- Knight, photographed in December 2008.
- Born: Graham Lawrence Knight 17 February 1949 Birmingham, England
- Died: 3 September 2009 (aged 60) Nottingham, England
- Career
- Station(s): BRMB, Blue Danube Radio, Radio Trent, BBC Radio Derby, BBC Radio 2

= Graham Knight (broadcaster) =

Graham Lawrence Knight (17 February 1949 - 3 September 2009) was a British broadcaster, journalist and author.

==Personal life==
Knight was born in Sorrento Maternity Hospital, Moseley, Birmingham, England. He died in Nottingham, England, survived by two children, Matthew and Paul and his wife Cherry.

He was an avid collector of autographed books, many of whom were of authors he'd interviewed. He also collected spectacles.

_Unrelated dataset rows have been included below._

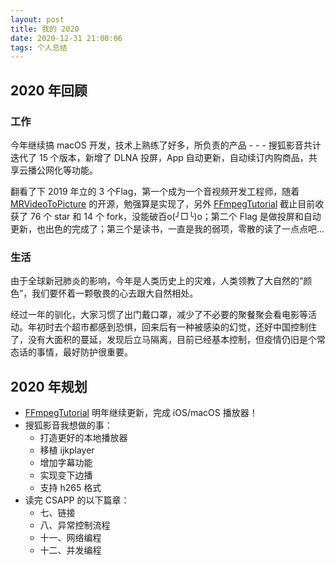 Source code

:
 ```yaml
---
layout: post
title: 我的 2020
date: 2020-12-31 21:00:06
tags: 个人总结
---
```


## 2020 年回顾

### 工作

今年继续搞 macOS 开发，技术上熟练了好多，所负责的产品 - - - 搜狐影音共计迭代了 15 个版本，新增了 DLNA 投屏，App 自动更新，自动续订内购商品，共享云播公网化等功能。

翻看了下 2019 年立的 3 个Flag，第一个成为一个音视频开发工程师，随着 [MRVideoToPicture](https://github.com/debugly/MRVideoToPicture) 的开源，勉强算是实现了，另外 [FFmpegTutorial](https://github.com/debugly/FFmpegTutorial) 截止目前收获了 76 个 star 和 14 个 fork，没能破百o(╯□╰)o；第二个 Flag 是做投屏和自动更新，也出色的完成了；第三个是读书，一直是我的弱项，零散的读了一点点吧...

<!--more-->

### 生活

由于全球新冠肺炎的影响，今年是人类历史上的灾难，人类领教了大自然的“颜色”，我们要怀着一颗敬畏的心去跟大自然相处。

经过一年的驯化，大家习惯了出门戴口罩，减少了不必要的聚餐聚会看电影等活动。年初时去个超市都感到恐惧，回来后有一种被感染的幻觉，还好中国控制住了，没有大面积的蔓延，发现后立马隔离，目前已经基本控制，但疫情仍旧是个常态话的事情，最好防护很重要。

## 2020 年规划

- [FFmpegTutorial](https://github.com/debugly/FFmpegTutorial) 明年继续更新，完成 iOS/macOS 播放器！
- 搜狐影音我想做的事：
	- 打造更好的本地播放器 
	- 移植 ijkplayer
	- 增加字幕功能
	- 实现变下边播
	- 支持 h265 格式
- 读完 CSAPP 的以下篇章：
	- 七、链接
	- 八、异常控制流程
	- 十一、网络编程
	- 十二、并发编程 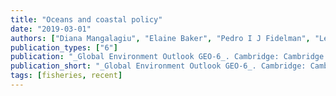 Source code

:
 ```yaml
---
title: "Oceans and coastal policy"
date: "2019-03-01"
authors: ["Diana Mangalagiu", "Elaine Baker", "Pedro I J Fidelman", "Leandra R Goncalves", "Peter Harris", "James Hollway", "Jake C Rice"]
publication_types: ["6"]
publication: "_Global Environment Outlook GEO-6_. Cambridge: Cambridge University Press, _pp. 349--372_"
publication_short: "_Global Environment Outlook GEO-6_. Cambridge: Cambridge University Press, _pp. 349--372_"
tags: [fisheries, recent]
---
```

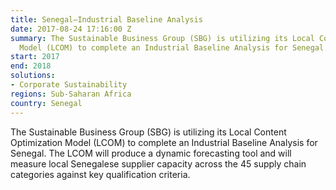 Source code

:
 ```yaml
---
title: Senegal—Industrial Baseline Analysis
date: 2017-08-24 17:16:00 Z
summary: The Sustainable Business Group (SBG) is utilizing its Local Content Optimization
  Model (LCOM) to complete an Industrial Baseline Analysis for Senegal.
start: 2017
end: 2018
solutions:
- Corporate Sustainability
regions: Sub-Saharan Africa
country: Senegal
---
```


The Sustainable Business Group (SBG) is utilizing its Local Content Optimization Model (LCOM) to complete an Industrial Baseline Analysis for Senegal. The LCOM will produce a dynamic forecasting tool and will measure local Senegalese supplier capacity across the 45 supply chain categories against key qualification criteria. 
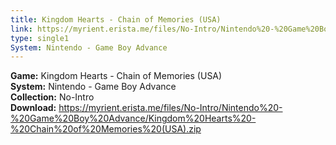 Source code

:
 ```yaml
---
title: Kingdom Hearts - Chain of Memories (USA)
link: https://myrient.erista.me/files/No-Intro/Nintendo%20-%20Game%20Boy%20Advance/Kingdom%20Hearts%20-%20Chain%20of%20Memories%20(USA).zip
type: single1
System: Nintendo - Game Boy Advance
---
```

<b>Game:</b> Kingdom Hearts - Chain of Memories (USA)<br>
<b>System:</b> Nintendo - Game Boy Advance<br>
<b>Collection:</b> No-Intro<br>
<b>Download:</b> https://myrient.erista.me/files/No-Intro/Nintendo%20-%20Game%20Boy%20Advance/Kingdom%20Hearts%20-%20Chain%20of%20Memories%20(USA).zip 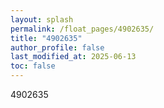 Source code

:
 ```yaml
---
layout: splash
permalink: /float_pages/4902635/
title: "4902635"
author_profile: false
last_modified_at: 2025-06-13
toc: false
---
```

 
4902635
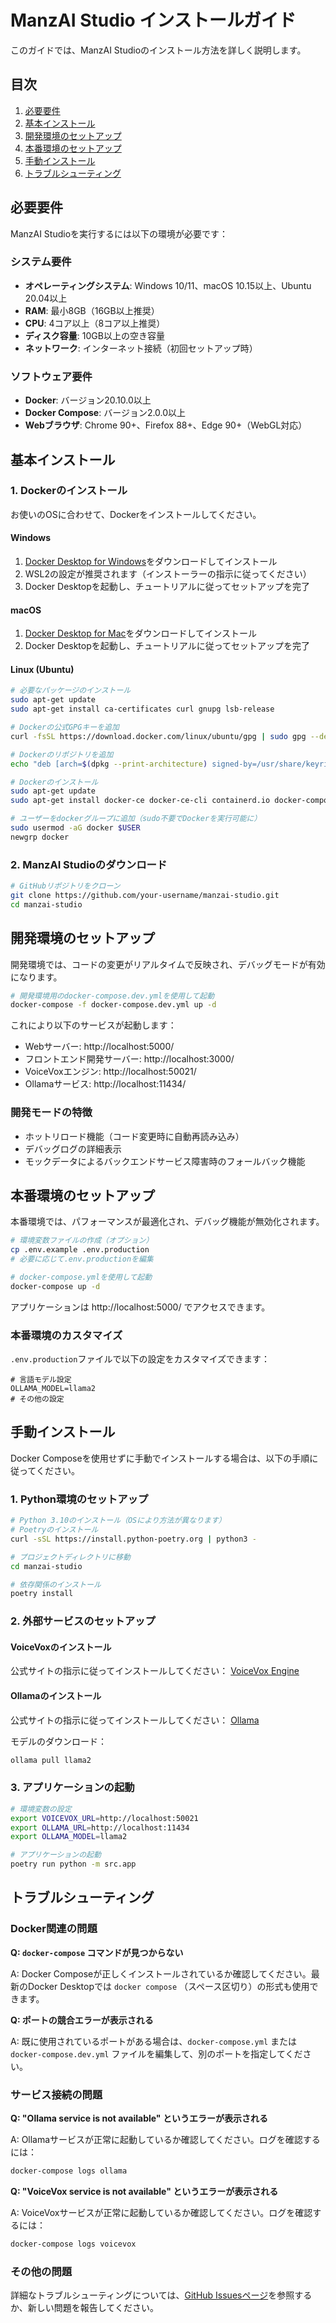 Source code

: # ManzAI Studio インストールガイド

このガイドでは、ManzAI Studioのインストール方法を詳しく説明します。

## 目次

1. [必要要件](#必要要件)
2. [基本インストール](#基本インストール)
3. [開発環境のセットアップ](#開発環境のセットアップ)
4. [本番環境のセットアップ](#本番環境のセットアップ)
5. [手動インストール](#手動インストール)
6. [トラブルシューティング](#トラブルシューティング)

## 必要要件

ManzAI Studioを実行するには以下の環境が必要です：

### システム要件

- **オペレーティングシステム**: Windows 10/11、macOS 10.15以上、Ubuntu 20.04以上
- **RAM**: 最小8GB（16GB以上推奨）
- **CPU**: 4コア以上（8コア以上推奨）
- **ディスク容量**: 10GB以上の空き容量
- **ネットワーク**: インターネット接続（初回セットアップ時）

### ソフトウェア要件

- **Docker**: バージョン20.10.0以上
- **Docker Compose**: バージョン2.0.0以上
- **Webブラウザ**: Chrome 90+、Firefox 88+、Edge 90+（WebGL対応）

## 基本インストール

### 1. Dockerのインストール

お使いのOSに合わせて、Dockerをインストールしてください。

#### Windows

1. [Docker Desktop for Windows](https://www.docker.com/products/docker-desktop)をダウンロードしてインストール
2. WSL2の設定が推奨されます（インストーラーの指示に従ってください）
3. Docker Desktopを起動し、チュートリアルに従ってセットアップを完了

#### macOS

1. [Docker Desktop for Mac](https://www.docker.com/products/docker-desktop)をダウンロードしてインストール
2. Docker Desktopを起動し、チュートリアルに従ってセットアップを完了

#### Linux (Ubuntu)

```bash
# 必要なパッケージのインストール
sudo apt-get update
sudo apt-get install ca-certificates curl gnupg lsb-release

# Dockerの公式GPGキーを追加
curl -fsSL https://download.docker.com/linux/ubuntu/gpg | sudo gpg --dearmor -o /usr/share/keyrings/docker-archive-keyring.gpg

# Dockerのリポジトリを追加
echo "deb [arch=$(dpkg --print-architecture) signed-by=/usr/share/keyrings/docker-archive-keyring.gpg] https://download.docker.com/linux/ubuntu $(lsb_release -cs) stable" | sudo tee /etc/apt/sources.list.d/docker.list > /dev/null

# Dockerのインストール
sudo apt-get update
sudo apt-get install docker-ce docker-ce-cli containerd.io docker-compose-plugin

# ユーザーをdockerグループに追加（sudo不要でDockerを実行可能に）
sudo usermod -aG docker $USER
newgrp docker
```

### 2. ManzAI Studioのダウンロード

```bash
# GitHubリポジトリをクローン
git clone https://github.com/your-username/manzai-studio.git
cd manzai-studio
```

## 開発環境のセットアップ

開発環境では、コードの変更がリアルタイムで反映され、デバッグモードが有効になります。

```bash
# 開発環境用のdocker-compose.dev.ymlを使用して起動
docker-compose -f docker-compose.dev.yml up -d
```

これにより以下のサービスが起動します：
- Webサーバー: http://localhost:5000/
- フロントエンド開発サーバー: http://localhost:3000/
- VoiceVoxエンジン: http://localhost:50021/
- Ollamaサービス: http://localhost:11434/

### 開発モードの特徴

- ホットリロード機能（コード変更時に自動再読み込み）
- デバッグログの詳細表示
- モックデータによるバックエンドサービス障害時のフォールバック機能

## 本番環境のセットアップ

本番環境では、パフォーマンスが最適化され、デバッグ機能が無効化されます。

```bash
# 環境変数ファイルの作成（オプション）
cp .env.example .env.production
# 必要に応じて.env.productionを編集

# docker-compose.ymlを使用して起動
docker-compose up -d
```

アプリケーションは http://localhost:5000/ でアクセスできます。

### 本番環境のカスタマイズ

`.env.production`ファイルで以下の設定をカスタマイズできます：

```
# 言語モデル設定
OLLAMA_MODEL=llama2
# その他の設定
```

## 手動インストール

Docker Composeを使用せずに手動でインストールする場合は、以下の手順に従ってください。

### 1. Python環境のセットアップ

```bash
# Python 3.10のインストール（OSにより方法が異なります）
# Poetryのインストール
curl -sSL https://install.python-poetry.org | python3 -

# プロジェクトディレクトリに移動
cd manzai-studio

# 依存関係のインストール
poetry install
```

### 2. 外部サービスのセットアップ

#### VoiceVoxのインストール

公式サイトの指示に従ってインストールしてください：
[VoiceVox Engine](https://github.com/VOICEVOX/voicevox_engine)

#### Ollamaのインストール

公式サイトの指示に従ってインストールしてください：
[Ollama](https://github.com/ollama/ollama)

モデルのダウンロード：
```bash
ollama pull llama2
```

### 3. アプリケーションの起動

```bash
# 環境変数の設定
export VOICEVOX_URL=http://localhost:50021
export OLLAMA_URL=http://localhost:11434
export OLLAMA_MODEL=llama2

# アプリケーションの起動
poetry run python -m src.app
```

## トラブルシューティング

### Docker関連の問題

**Q: `docker-compose` コマンドが見つからない**

A: Docker Composeが正しくインストールされているか確認してください。最新のDocker Desktopでは `docker compose` （スペース区切り）の形式も使用できます。

**Q: ポートの競合エラーが表示される**

A: 既に使用されているポートがある場合は、`docker-compose.yml` または `docker-compose.dev.yml` ファイルを編集して、別のポートを指定してください。

### サービス接続の問題

**Q: "Ollama service is not available" というエラーが表示される**

A: Ollamaサービスが正常に起動しているか確認してください。ログを確認するには：
```bash
docker-compose logs ollama
```

**Q: "VoiceVox service is not available" というエラーが表示される**

A: VoiceVoxサービスが正常に起動しているか確認してください。ログを確認するには：
```bash
docker-compose logs voicevox
```

### その他の問題

詳細なトラブルシューティングについては、[GitHub Issuesページ](https://github.com/your-username/manzai-studio/issues)を参照するか、新しい問題を報告してください。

In 1977, he joined the Nottingham Sports Car Club and was a commentator for their September Donington Park race meeting. He also sprinted a Mini at Curborough.

==Career==

===Cadbury's===
Before moving into journalism, Knight worked in the packaging team at Cadbury's in Bournville, where he met his wife.

===Radio===

====Hospital Radio====
Graham started his career in broadcasting by volunteering on hospital radio in Birmingham.

====Radio Trent====
After moving to Nottingham in the mid-1970s, Graham was one of the founder DJs on Nottingham's Radio Trent as it launched in July 1975, where he presented the Phone-in Show, 'Trent Talkback'. Other DJs included John Peters, Jeff Cooper, Kid Jensen and Guy Morris. Graham also had semi regular shows on the English speaking Austrian station Blue Danube Radio, as had his colleague at Trent, Dale Winton.

====BRMB Radio====
He returned home to Birmingham when he joined commercial station BRMB to present the evening show.

====BBC Radio Derby====
Graham joined BBC Radio Derby in 1983 and presented the mid-morning show for 14 years.

====BBC Radio 2====
Graham presented the Weekend Early Breakfast show on BBC Radio 2 for four years, between 1988 and the end of 1991.

===Retail===
From 2002 to his death, Graham owned and ran a specialist Tea, Coffee and Chocolate shop in Sherwood, Nottingham called 'General Store', selling a range of packed and loose teas and coffees, including his own blends, and unique imports such as 'Georgian Old Lady' and 'Georgian Old Gentleman'.

==Other organisations==
Graham had been a regional board member of the National Trust, and played a critical part in setting up the Derwent Valley Trust during its creation of the National Heritage Corridor in Derbyshire between 2001 and 2007 whilst studying for an MA in Conservation Management. He also helped establish a journalism section on the Amnesty International website and co-wrote the book Outings in the Peak District with Lindsay Porter.